■ Task prompt
Leaving out the pictures, reproduce each record exactly and in full.

+-------+

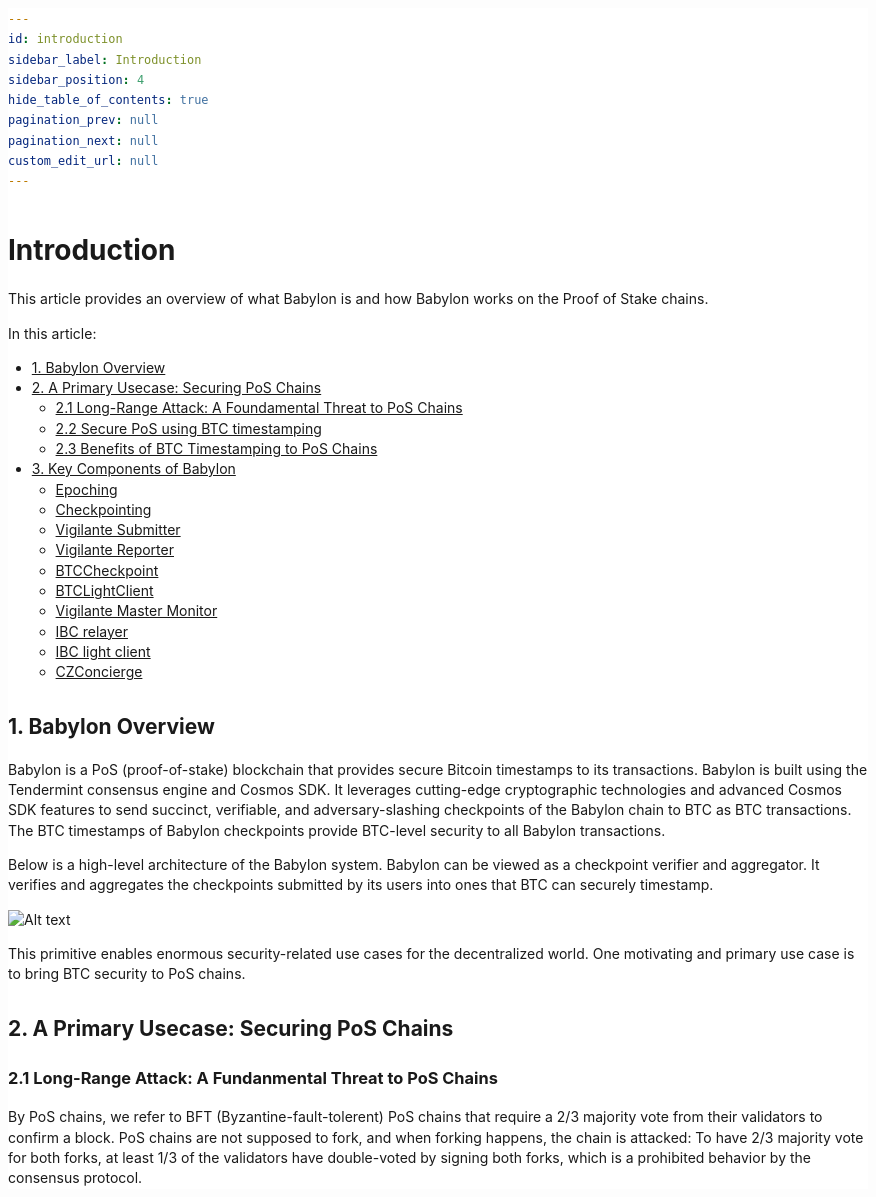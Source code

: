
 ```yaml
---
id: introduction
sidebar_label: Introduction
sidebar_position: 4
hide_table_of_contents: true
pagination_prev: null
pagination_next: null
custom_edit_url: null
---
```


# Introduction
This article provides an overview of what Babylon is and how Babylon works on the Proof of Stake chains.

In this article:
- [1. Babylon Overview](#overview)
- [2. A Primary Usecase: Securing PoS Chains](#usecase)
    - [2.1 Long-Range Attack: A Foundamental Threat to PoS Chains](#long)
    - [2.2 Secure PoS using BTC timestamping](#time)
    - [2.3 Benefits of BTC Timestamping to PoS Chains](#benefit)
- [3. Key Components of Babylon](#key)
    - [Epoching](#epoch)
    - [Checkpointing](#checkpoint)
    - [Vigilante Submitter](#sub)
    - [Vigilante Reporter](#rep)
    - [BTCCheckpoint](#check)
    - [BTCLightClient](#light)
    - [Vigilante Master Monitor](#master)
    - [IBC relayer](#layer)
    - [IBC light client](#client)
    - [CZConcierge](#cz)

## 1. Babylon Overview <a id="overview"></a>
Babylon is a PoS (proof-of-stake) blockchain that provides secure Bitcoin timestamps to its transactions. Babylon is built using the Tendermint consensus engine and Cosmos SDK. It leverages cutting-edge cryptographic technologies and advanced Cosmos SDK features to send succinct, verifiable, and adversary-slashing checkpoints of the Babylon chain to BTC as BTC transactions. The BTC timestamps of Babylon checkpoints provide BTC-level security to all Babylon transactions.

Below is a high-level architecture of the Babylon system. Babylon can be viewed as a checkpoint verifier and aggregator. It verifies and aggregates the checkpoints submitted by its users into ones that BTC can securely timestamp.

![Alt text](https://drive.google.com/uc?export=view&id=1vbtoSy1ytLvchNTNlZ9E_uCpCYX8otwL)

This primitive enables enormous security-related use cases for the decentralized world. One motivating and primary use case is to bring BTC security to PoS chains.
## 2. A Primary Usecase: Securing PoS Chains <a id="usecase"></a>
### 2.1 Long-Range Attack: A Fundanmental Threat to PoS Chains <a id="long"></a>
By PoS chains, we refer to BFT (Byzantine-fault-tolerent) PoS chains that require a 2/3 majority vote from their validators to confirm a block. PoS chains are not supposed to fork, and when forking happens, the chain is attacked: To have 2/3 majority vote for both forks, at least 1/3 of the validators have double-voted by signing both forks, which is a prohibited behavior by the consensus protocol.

+-------+

■ Output for this task
Source code

:
 ```yaml
---
id: introduction
sidebar_label: Introduction
sidebar_position: 4
hide_table_of_contents: true
pagination_prev: null
pagination_next: null
custom_edit_url: null
---
```


# Introduction
This article provides an overview of what Babylon is and how Babylon works on the Proof of Stake chains.

In this article:
- [1. Babylon Overview](#overview)
- [2. A Primary Usecase: Securing PoS Chains](#usecase)
    - [2.1 Long-Range Attack: A Foundamental Threat to PoS Chains](#long)
    - [2.2 Secure PoS using BTC timestamping](#time)
    - [2.3 Benefits of BTC Timestamping to PoS Chains](#benefit)
- [3. Key Components of Babylon](#key)
    - [Epoching](#epoch)
    - [Checkpointing](#checkpoint)
    - [Vigilante Submitter](#sub)
    - [Vigilante Reporter](#rep)
    - [BTCCheckpoint](#check)
    - [BTCLightClient](#light)
    - [Vigilante Master Monitor](#master)
    - [IBC relayer](#layer)
    - [IBC light client](#client)
    - [CZConcierge](#cz)

## 1. Babylon Overview <a id="overview"></a>
Babylon is a PoS (proof-of-stake) blockchain that provides secure Bitcoin timestamps to its transactions. Babylon is built using the Tendermint consensus engine and Cosmos SDK. It leverages cutting-edge cryptographic technologies and advanced Cosmos SDK features to send succinct, verifiable, and adversary-slashing checkpoints of the Babylon chain to BTC as BTC transactions. The BTC timestamps of Babylon checkpoints provide BTC-level security to all Babylon transactions.

Below is a high-level architecture of the Babylon system. Babylon can be viewed as a checkpoint verifier and aggregator. It verifies and aggregates the checkpoints submitted by its users into ones that BTC can securely timestamp.

![Alt text](https://drive.google.com/uc?export=view&id=1vbtoSy1ytLvchNTNlZ9E_uCpCYX8otwL)

This primitive enables enormous security-related use cases for the decentralized world. One motivating and primary use case is to bring BTC security to PoS chains.
## 2. A Primary Usecase: Securing PoS Chains <a id="usecase"></a>
### 2.1 Long-Range Attack: A Fundanmental Threat to PoS Chains <a id="long"></a>
By PoS chains, we refer to BFT (Byzantine-fault-tolerent) PoS chains that require a 2/3 majority vote from their validators to confirm a block. PoS chains are not supposed to fork, and when forking happens, the chain is attacked: To have 2/3 majority vote for both forks, at least 1/3 of the validators have double-voted by signing both forks, which is a prohibited behavior by the consensus protocol.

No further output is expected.